Un año después, a la vista de su aprovechamiento en las lecciones de historia sagrada y de su aplicación en la lectura de vidas de santos, consideraron las monjas que Susana podía dar un paso más en su formación, superando al resto de las niñas, y sugirieron a su padre que comparara para ella el libro de Historia de España de Saturnino Calleja. Antonia, la madre, no veía con buenos ojos el gasto que el libro suponía para la apretada economía doméstica pero Faustino la convenció con los argumentos de que la niña tenía maneras y porte de señorita y necesitaba una buena educación para aspirar a un matrimonio conveniente y que, en todo caso, el libro habría de servir para la instrucción de su hermano pequeño, el único de los tres varones que había sobrevivido a la difteria y que, como Susana, parecía haber nacido con el don de entender y disfrutar la palabra escrita.
     Tres semanas antes de cumplir los doce años, Susana recibió de manos de su padre el libro de historia, comprado en la librería de Juan Herrera de la calle San Bernardo. En el dorso de la portada escribió, con tanto orgullo como esmerada caligrafía:
Historia de España
para uso de
Susana Martín
día 11 de Octubre de 1908”

Y, bajo el texto, pegó una calcomanía de un niño tocando el tambor. 

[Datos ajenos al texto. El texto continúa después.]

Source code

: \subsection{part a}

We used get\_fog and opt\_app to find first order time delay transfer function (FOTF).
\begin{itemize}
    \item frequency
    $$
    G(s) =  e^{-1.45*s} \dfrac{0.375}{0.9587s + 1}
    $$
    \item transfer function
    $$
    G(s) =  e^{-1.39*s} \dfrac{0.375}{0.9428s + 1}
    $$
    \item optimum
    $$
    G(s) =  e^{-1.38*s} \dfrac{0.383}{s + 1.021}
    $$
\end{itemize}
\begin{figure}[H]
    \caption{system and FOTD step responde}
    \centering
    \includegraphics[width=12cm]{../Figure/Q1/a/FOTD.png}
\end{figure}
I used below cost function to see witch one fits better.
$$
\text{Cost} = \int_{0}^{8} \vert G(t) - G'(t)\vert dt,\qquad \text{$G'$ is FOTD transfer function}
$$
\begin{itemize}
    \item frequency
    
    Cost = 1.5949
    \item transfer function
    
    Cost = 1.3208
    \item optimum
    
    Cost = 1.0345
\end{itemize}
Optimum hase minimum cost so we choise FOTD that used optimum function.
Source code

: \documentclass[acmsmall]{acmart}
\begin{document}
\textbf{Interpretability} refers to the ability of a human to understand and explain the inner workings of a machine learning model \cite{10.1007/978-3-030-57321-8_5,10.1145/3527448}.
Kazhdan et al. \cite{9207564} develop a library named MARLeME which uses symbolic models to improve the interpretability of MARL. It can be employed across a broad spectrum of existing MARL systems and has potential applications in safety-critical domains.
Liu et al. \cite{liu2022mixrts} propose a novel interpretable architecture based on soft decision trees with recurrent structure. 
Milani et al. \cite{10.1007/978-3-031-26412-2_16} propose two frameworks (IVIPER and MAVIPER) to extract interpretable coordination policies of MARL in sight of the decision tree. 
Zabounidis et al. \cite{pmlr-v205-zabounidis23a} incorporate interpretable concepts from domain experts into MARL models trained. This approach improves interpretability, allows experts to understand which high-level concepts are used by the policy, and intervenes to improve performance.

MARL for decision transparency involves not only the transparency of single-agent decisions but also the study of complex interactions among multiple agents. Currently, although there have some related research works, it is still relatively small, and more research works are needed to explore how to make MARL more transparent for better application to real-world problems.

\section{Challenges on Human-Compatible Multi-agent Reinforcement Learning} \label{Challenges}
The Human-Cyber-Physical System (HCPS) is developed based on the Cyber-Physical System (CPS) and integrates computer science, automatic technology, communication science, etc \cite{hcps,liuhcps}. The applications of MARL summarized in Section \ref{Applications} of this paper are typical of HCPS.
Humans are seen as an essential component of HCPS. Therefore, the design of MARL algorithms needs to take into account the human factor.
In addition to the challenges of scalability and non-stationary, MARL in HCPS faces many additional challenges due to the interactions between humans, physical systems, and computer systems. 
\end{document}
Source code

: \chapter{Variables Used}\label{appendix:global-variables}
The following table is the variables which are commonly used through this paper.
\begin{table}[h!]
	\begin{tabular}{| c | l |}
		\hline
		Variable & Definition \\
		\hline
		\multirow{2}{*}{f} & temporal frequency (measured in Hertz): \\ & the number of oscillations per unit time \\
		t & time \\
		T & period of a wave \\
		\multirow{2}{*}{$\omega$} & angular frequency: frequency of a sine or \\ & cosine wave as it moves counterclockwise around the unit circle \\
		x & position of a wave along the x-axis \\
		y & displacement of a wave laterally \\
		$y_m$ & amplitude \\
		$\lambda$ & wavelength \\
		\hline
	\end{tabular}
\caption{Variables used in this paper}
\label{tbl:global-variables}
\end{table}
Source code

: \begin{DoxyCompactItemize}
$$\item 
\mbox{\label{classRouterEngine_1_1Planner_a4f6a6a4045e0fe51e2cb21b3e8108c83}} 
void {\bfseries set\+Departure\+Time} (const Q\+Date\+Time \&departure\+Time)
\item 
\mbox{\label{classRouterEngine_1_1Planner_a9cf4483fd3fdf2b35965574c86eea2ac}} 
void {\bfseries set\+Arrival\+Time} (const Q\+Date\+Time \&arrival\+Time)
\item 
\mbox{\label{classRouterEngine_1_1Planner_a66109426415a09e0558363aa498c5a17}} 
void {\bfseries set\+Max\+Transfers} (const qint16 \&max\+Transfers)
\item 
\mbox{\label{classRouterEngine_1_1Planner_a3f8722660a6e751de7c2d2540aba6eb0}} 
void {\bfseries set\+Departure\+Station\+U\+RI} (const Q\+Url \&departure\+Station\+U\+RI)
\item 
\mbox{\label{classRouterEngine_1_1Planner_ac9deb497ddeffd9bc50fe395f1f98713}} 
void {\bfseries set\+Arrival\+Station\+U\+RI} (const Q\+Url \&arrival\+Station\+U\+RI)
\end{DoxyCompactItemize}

     Casi setenta años después, y para regocijo general de sus nietos, aún era capaz de responder al pie de la letra a la pregunta con la que se iniciaba la primera lección de su libro de historia:

“P. ¿Quién fue el primer poblador de España?”

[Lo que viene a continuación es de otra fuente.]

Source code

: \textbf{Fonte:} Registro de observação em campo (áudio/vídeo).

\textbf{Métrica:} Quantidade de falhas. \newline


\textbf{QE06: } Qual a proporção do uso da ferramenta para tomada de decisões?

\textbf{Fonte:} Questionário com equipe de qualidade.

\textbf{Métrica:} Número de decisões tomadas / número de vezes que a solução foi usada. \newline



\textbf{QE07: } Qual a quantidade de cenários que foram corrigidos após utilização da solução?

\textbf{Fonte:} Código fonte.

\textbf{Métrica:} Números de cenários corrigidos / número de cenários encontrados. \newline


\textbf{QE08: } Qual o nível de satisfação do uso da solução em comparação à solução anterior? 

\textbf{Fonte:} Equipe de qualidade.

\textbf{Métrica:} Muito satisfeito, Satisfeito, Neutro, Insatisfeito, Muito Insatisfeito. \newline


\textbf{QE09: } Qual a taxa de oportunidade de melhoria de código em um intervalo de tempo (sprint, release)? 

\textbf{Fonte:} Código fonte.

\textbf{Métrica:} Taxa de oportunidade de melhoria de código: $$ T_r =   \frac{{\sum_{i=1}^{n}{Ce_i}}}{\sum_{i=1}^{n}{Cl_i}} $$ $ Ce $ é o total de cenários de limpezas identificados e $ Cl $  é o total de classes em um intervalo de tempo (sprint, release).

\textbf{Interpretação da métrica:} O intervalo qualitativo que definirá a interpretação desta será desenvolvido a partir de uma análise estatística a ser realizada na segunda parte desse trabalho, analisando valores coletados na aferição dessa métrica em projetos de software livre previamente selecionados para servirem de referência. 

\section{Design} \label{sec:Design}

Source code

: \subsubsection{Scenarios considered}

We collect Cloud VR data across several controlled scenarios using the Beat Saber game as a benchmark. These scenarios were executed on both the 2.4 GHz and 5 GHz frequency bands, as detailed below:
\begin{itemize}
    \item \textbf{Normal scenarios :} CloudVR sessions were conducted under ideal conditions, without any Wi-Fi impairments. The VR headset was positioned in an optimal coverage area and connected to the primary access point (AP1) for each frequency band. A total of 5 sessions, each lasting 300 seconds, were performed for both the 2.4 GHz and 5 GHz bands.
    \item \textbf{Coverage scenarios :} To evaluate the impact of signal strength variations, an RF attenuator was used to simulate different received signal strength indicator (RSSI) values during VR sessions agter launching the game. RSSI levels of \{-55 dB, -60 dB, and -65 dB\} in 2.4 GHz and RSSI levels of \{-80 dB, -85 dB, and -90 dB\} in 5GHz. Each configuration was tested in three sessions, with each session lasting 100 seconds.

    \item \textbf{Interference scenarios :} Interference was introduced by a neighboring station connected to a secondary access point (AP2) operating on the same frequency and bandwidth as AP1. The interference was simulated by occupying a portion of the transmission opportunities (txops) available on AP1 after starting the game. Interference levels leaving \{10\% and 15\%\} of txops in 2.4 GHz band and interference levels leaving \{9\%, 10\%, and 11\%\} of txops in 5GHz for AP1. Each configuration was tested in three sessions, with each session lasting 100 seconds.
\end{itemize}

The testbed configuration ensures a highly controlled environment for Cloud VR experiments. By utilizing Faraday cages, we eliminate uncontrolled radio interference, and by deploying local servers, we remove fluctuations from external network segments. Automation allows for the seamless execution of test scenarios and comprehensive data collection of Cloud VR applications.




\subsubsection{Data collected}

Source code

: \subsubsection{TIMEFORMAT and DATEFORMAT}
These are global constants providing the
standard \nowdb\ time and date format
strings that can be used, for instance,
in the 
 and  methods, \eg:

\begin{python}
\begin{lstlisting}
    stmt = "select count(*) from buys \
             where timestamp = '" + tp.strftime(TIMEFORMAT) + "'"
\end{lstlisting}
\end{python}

Sin menor asomo de duda sobre la veracidad de la respuesta, Susana contestaba:

“R. Túbal, hijo de Jafet y nieto de Noé, se supone que fue el primero que vino a  España en el siglo XXII antes de Jesucristo, y se ignora en qué punto fijó su residencia”.  

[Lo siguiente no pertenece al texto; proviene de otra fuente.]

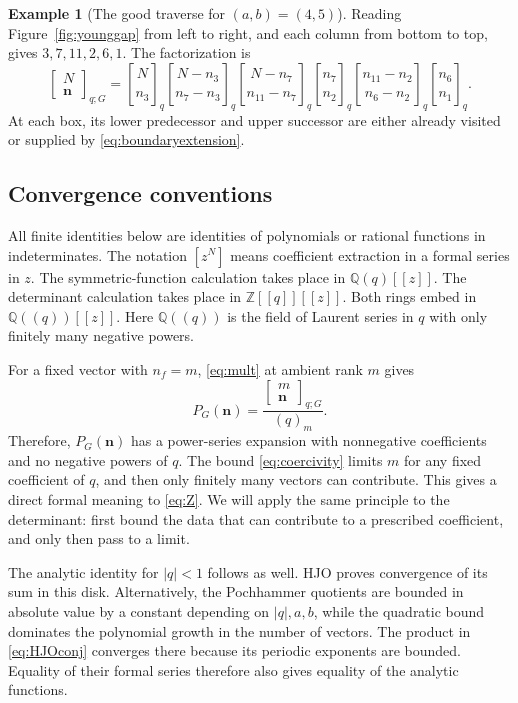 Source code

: \documentclass[12pt,reqno]{amsart}
\numberwithin{equation}{section}
\theoremstyle{definition}
\newtheorem*{example}{Example}
\theoremstyle{remark}
\theoremstyle{plain}
\newcommand{\ZZ}{\mathbb Z}
\newcommand{\QQ}{\mathbb Q}
\newcommand{\nn}{\mathbf n}
\newcommand{\qbin}[2]{\genfrac{[}{]}{0pt}{}{#1}{#2}_{q}}
\newcommand{\mult}[2]{\left[\begin{matrix}#1\\#2\end{matrix}\right]_{q;G}}
\begin{document}
\begin{example}[The good traverse for $(a,b)=(4,5)$]
Reading Figure~\ref{fig:younggap} from left to right, and each column
from bottom to top, gives $3,7,11,2,6,1$.
The factorization is
\[
 \mult N\nn=
 \qbin N{n_3}\qbin{N-n_3}{n_7-n_3}
 \qbin{N-n_7}{n_{11}-n_7}\qbin{n_7}{n_2}
 \qbin{n_{11}-n_2}{n_6-n_2}\qbin{n_6}{n_1}.
\]
At each box, its lower predecessor and upper successor are either
already visited or supplied by \eqref{eq:boundaryextension}.
\end{example}


\subsection{Convergence conventions}
All finite identities below are identities of polynomials or rational functions in indeterminates. The notation $[z^N]$ means coefficient extraction in a formal series in $z$. 
The symmetric-function calculation takes place in $\QQ(q)[[z]]$.  The determinant calculation takes place in $\ZZ[[q]][[z]]$.  Both rings embed in $\QQ((q))[[z]]$.
 Here $\QQ((q))$ is the field of Laurent series in $q$ with only finitely many negative powers. 


For a fixed vector with $n_f=m$, \eqref{eq:mult} at ambient rank $m$ gives
\[
 P_G(\nn)=\frac{\mult m\nn}{(q)_m}.
\]
Therefore, $P_G(\nn)$ has a power-series expansion with nonnegative coefficients and no negative powers of $q$. The bound \eqref{eq:coercivity} limits $m$ for any fixed coefficient of $q$, and then only finitely many vectors can contribute. This gives a direct formal meaning to \eqref{eq:Z}. We will apply the same principle to the determinant: first bound the data that can contribute to a prescribed coefficient, and only then pass to a limit.

The analytic identity for $|q|<1$ follows as well. HJO proves convergence of its sum in this disk. Alternatively, the Pochhammer quotients are bounded in absolute value by a constant depending on $|q|,a,b$, while the quadratic bound dominates the polynomial growth in the number of vectors. The product in \eqref{eq:HJOconj} converges there because its periodic exponents are bounded. Equality of their formal series therefore also gives equality of the analytic functions.
\end{document}
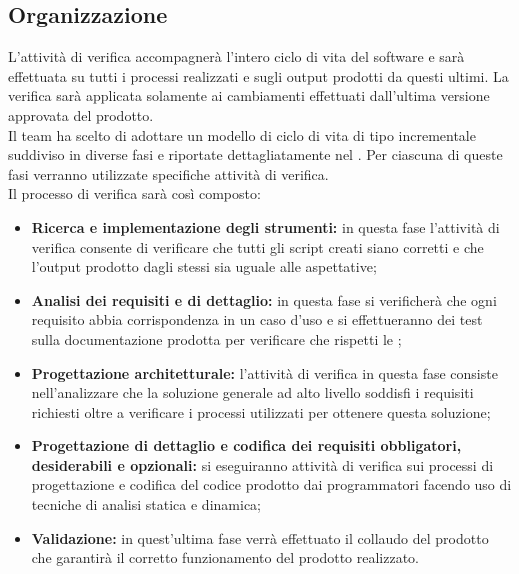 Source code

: 	\subsection{Organizzazione}
	L'attività di verifica accompagnerà l'intero ciclo di vita del software e sarà effettuata su tutti i processi realizzati e sugli output prodotti da questi ultimi. La verifica sarà applicata solamente ai cambiamenti effettuati dall'ultima versione approvata del prodotto.\\
	Il team ha scelto di adottare un modello di ciclo di vita di tipo incrementale suddiviso in diverse fasi e riportate dettagliatamente nel \docNameVersionPdP. Per ciascuna di queste fasi verranno utilizzate specifiche attività di verifica.\\ Il processo di verifica sarà così composto:
	\begin{itemize}
		\item \textbf{Ricerca e implementazione degli strumenti:}  in questa fase l'attività di verifica consente di verificare che tutti gli script creati siano corretti e che l'output prodotto dagli stessi sia uguale alle aspettative;
		\item \textbf{Analisi dei requisiti e di dettaglio:} in questa fase si verificherà che ogni requisito abbia corrispondenza in un caso d'uso e si effettueranno dei test sulla documentazione prodotta per verificare che rispetti le \docNameVersionNdP;
		\item \textbf{Progettazione architetturale:} l'attività di verifica in questa fase consiste nell'analizzare che la soluzione generale ad alto livello soddisfi i requisiti richiesti oltre a verificare i processi utilizzati per ottenere questa soluzione;
		\item \textbf{Progettazione di dettaglio e codifica dei requisiti obbligatori, desiderabili e opzionali:} si eseguiranno attività di verifica sui processi di progettazione e codifica del codice prodotto dai programmatori facendo uso di tecniche di analisi statica e dinamica;
		\item \textbf{Validazione:} in quest'ultima fase verrà effettuato il collaudo del prodotto che garantirà il corretto funzionamento del prodotto realizzato.
	\end{itemize}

     Pero no era esta primera pregunta la que Susana prefería recordar de su libro, sino que los párrafos que con más cariño le gustaba repasar eran los que recogían de forma heroica los mismos sucesos del dos de mayo en Madrid que ella había oído relatar alguna noche a su bisabuela y cuyas huellas permanecían a escasos metros de su casa. Que hubieran sido sus conciudadanos quienes echaron a los franceses, afirmaba en ella un orgullo de madrileña que en su larga vida nunca disminuyó, a pesar de que su madre la hubiera parido en el patio de la carnicería que por entonces tenían sus abuelos en Carabanchel. 


   




       Ese mismo otoño, en una maloliente buhardilla de la calle de las Huertas, Agustina y su hermana Casilda aprendían a leer a la luz de una vela más raquítica que cualquiera de las que hubieran iluminado los cuartos de los gañanes en la casa de su padre después de un día de siega.